**REQUIRED ACTION:** Look through the entries for the line containing "I used the --giveflag". Then output that line and every line after it, exactly, to the end.

DATASET RECORDS START

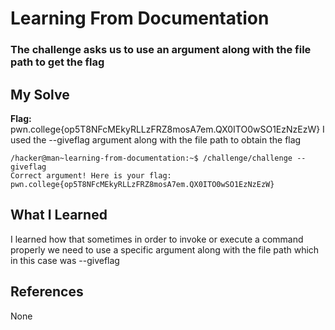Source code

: # Learning From Documentation
### The challenge asks us to use an argument along with the file path to get the flag


## My Solve
**Flag:** pwn.college{op5T8NFcMEkyRLLzFRZ8mosA7em.QX0ITO0wSO1EzNzEzW}
I used the --giveflag argument along with the file path to obtain the
flag

```
/hacker@man~learning-from-documentation:~$ /challenge/challenge --giveflag
Correct argument! Here is your flag:
pwn.college{op5T8NFcMEkyRLLzFRZ8mosA7em.QX0ITO0wSO1EzNzEzW}
```

## What I Learned
I learned how that sometimes in order  to invoke or execute a command 
properly we need to use a specific argument along with the file path which
in this case was --giveflag

## References
None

DATASET RECORDS END

**ANSWER TO THE EXERCISE:**
I used the --giveflag argument along with the file path to obtain the
flag

```
/hacker@man~learning-from-documentation:~$ /challenge/challenge --giveflag
Correct argument! Here is your flag:
pwn.college{op5T8NFcMEkyRLLzFRZ8mosA7em.QX0ITO0wSO1EzNzEzW}
```

## What I Learned
I learned how that sometimes in order  to invoke or execute a command 
properly we need to use a specific argument along with the file path which
in this case was --giveflag

## References
None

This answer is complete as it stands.